壁の言の葉

unlucky hero your key

少年よ。

 バイク屋に我がクロスカブのチェーン交換を頼むことにした。
 購入先の店に問い合わせてみたが、修理予約が殺到していて対応できるのはかなり先になると。
 そして近隣に姉妹店ができたのでそちらをあたってくれとにべもない。


 めんどくさい。


 未知の店で仮に修理を受け付けてもらったにせよ、完成するまでの現場通勤はしばらく電車ということになる。
 めんどくさいのはまずそれなのだなー。
 夜勤上がりに始発待ちをする日々がまた始まるのかよと。
 またあとの機会にしようぜ、と悪魔が囁いた。
 が、そんな風だから何も解決しないのだ。進展しない。


 人生、先延ばし先延ばしのエンドレスにはまり込んでやしないか?


 と天使にたしなめられる。
 すすめられた姉妹店に電話をかける。
 電話口に出たスタッフのあたりが良い。
 エンジニアでありながら営業マンのごとくに快活で。おしゃべりで。リアクションでかー。
 購入店の技術屋たちの無愛想とは大違いではないか。


 午後いちでバイクを持ちこむことにした。

 
 素人の自分にとっては担当さんがなにかと売り込んでくれるのがありがたい。
 おもえば購入店は余計な営業をしてこなかった。
 良くも悪くも武骨な職人然としており、なによりまず雑談をしてこない。
 必要最低限の会話のみだ。
 だからバイクに詳しい人にとっては風通しの良い店なのに違いない。
 時間の浪費と余計な買い物をさせられずに済むからだ。
 けれどあたしゃ素人だ。
 はばかりながらプロにとってのいいカモだ。
 そんな風では自分のバイクに何が不足なのか、そして+αとしてどんな選択肢があるのかついにわからないままとなってしまう。
 担当さんはその+αを売り込んできてくれるので、はあそういうものがあるのかと知る事ができた次第なのであーる。

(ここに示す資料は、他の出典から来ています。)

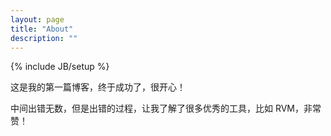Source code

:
 ```yaml
---
layout: page
title: "About"
description: ""
---
```

{% include JB/setup %}

这是我的第一篇博客，终于成功了，很开心！

中间出错无数，但是出错的过程，让我了解了很多优秀的工具，比如 RVM，非常赞！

 その担当さん曰く、購入時に装備している純正チェーンはあまり良いチェーンとは云えないという。
 簡単に云えば伸びやすい。
 そこに加えて自分はチェーンへの注油を怠ってきたので、その伸びに偏りを生じさせていたようだ。
 ここ数か月は加減速時にぐわんぐわんと前後に揺れるほどだった。
 ぴんと張りつめる箇所とだるんだるんに弛んでいる箇所との差がおおきく開いてしまい、調整では手に負えなくなっていた。
 この純正チェーンが2,000円くらい。
 それよりちょっと品質が上の商品になるとチェーン幅が太くなり、またカブくらいの出力のバイクではなおのこと伸びにくいという。
 チェーンを回転させるスプロケット(歯車)も純正の14丁から15丁へと交換。
 この変更はクロスカブ乗りたちにとっての定番だとは知っていたけれど、これも担当さんの口車に、いやお薦めに従った。
 加速も少し良くなるらしいが、どうだろう。
 死んでいたスピードメーター。このコードも交換を依頼す。
 おそらくコードの接続先である前輪タイヤ軸のなかでも部品が逝っているのだと思う。
 これについても点検で真相は暴かれるはず。おそらくは交換だろうな。
 点火プラグは自分で交換していたが、それも随分前のことだ。エアフィルター、オイルと一緒にこの際なので交換してもらうことに。
 気づけば走行およそ40,000キロ。
 あちこちガタがきている。
 どうせなので12か月点検として申し込んだ。
 見積もりがあがるのは週明けだろう。


 そういえば商談中、店頭にみょうなおっさんが現れた。
 往来からスマホを構えながら店の方に接近してくるのがショウウインドウ越しに見えていた。
 どうやら動画を撮っている。
 そして、満面の笑みである。
 あははははという心の声が聞こえてくるようだ。
 おっさんはそのままガラス越しに店内を撮影し、それから入店して来るではないか。
 ハッピーなビッグスマイルで。


 やべー奴だ。


 あたしゃ身構えた。
 んが、対応に出たスタッフの様子からすると知った客らしい。
 どうやら注文した新車を受け取りに来た、ということだとわかった。
 おっさん、うれしくてうれしくてバイクとのご対面を動画に記録していたのであーる。
 白髪交じりのおっさんがまるでバースデイケーキを前にした少年のごとき笑顔となる事態。うむ。



 優勝



 そういう心、大切だよな。
 遊ぶために買ったクロスカブだったが、あたしゃただの通勤手段にしてしまってしまっている。
 最近ではカブとの関係に倦怠感すら抱いていた。
 ブスめ、のろまめ、不器用めと。
 すっきりとリペアしてやって、付き合い直そうと思う。